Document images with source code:
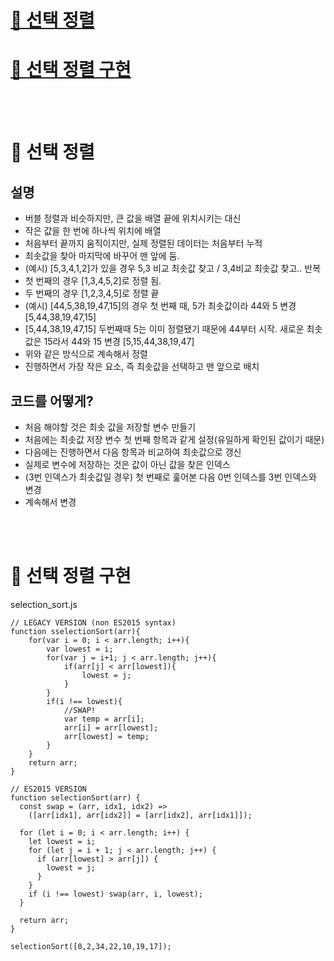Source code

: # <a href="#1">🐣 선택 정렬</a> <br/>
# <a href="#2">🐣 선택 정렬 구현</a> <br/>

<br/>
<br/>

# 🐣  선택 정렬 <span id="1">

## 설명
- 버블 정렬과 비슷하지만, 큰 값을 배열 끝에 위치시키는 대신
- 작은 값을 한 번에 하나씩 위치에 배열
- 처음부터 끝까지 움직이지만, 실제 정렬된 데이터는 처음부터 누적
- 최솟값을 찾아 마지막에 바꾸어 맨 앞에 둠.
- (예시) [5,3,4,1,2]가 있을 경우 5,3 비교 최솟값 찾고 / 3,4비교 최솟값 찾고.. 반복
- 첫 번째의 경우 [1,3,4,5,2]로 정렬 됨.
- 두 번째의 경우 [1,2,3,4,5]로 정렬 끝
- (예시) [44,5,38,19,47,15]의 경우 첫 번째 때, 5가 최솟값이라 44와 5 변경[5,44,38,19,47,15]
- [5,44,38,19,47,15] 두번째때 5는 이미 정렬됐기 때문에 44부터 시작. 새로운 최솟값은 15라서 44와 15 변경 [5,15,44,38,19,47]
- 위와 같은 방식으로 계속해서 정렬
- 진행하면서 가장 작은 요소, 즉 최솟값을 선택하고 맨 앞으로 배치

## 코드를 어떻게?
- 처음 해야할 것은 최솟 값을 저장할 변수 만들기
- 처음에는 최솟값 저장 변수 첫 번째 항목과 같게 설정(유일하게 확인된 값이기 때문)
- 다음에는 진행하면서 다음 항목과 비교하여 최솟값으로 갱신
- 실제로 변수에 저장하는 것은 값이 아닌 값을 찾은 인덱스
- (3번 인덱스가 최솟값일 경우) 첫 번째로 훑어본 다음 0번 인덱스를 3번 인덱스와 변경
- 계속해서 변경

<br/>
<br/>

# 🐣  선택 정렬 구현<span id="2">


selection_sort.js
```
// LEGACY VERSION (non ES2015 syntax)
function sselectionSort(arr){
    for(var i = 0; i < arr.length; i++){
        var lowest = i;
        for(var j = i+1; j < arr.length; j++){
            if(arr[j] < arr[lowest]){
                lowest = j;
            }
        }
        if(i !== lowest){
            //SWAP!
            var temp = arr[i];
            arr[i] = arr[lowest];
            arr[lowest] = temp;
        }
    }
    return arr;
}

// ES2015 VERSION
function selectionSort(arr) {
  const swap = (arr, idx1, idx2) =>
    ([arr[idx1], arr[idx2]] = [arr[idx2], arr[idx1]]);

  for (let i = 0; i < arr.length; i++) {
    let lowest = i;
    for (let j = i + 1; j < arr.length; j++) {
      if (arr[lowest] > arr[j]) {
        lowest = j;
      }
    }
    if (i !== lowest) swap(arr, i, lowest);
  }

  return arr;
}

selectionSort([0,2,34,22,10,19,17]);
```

What is expected:
What is the number of lines in the data that include "최솟값을"? Answer with that number alone.

Task answer:
2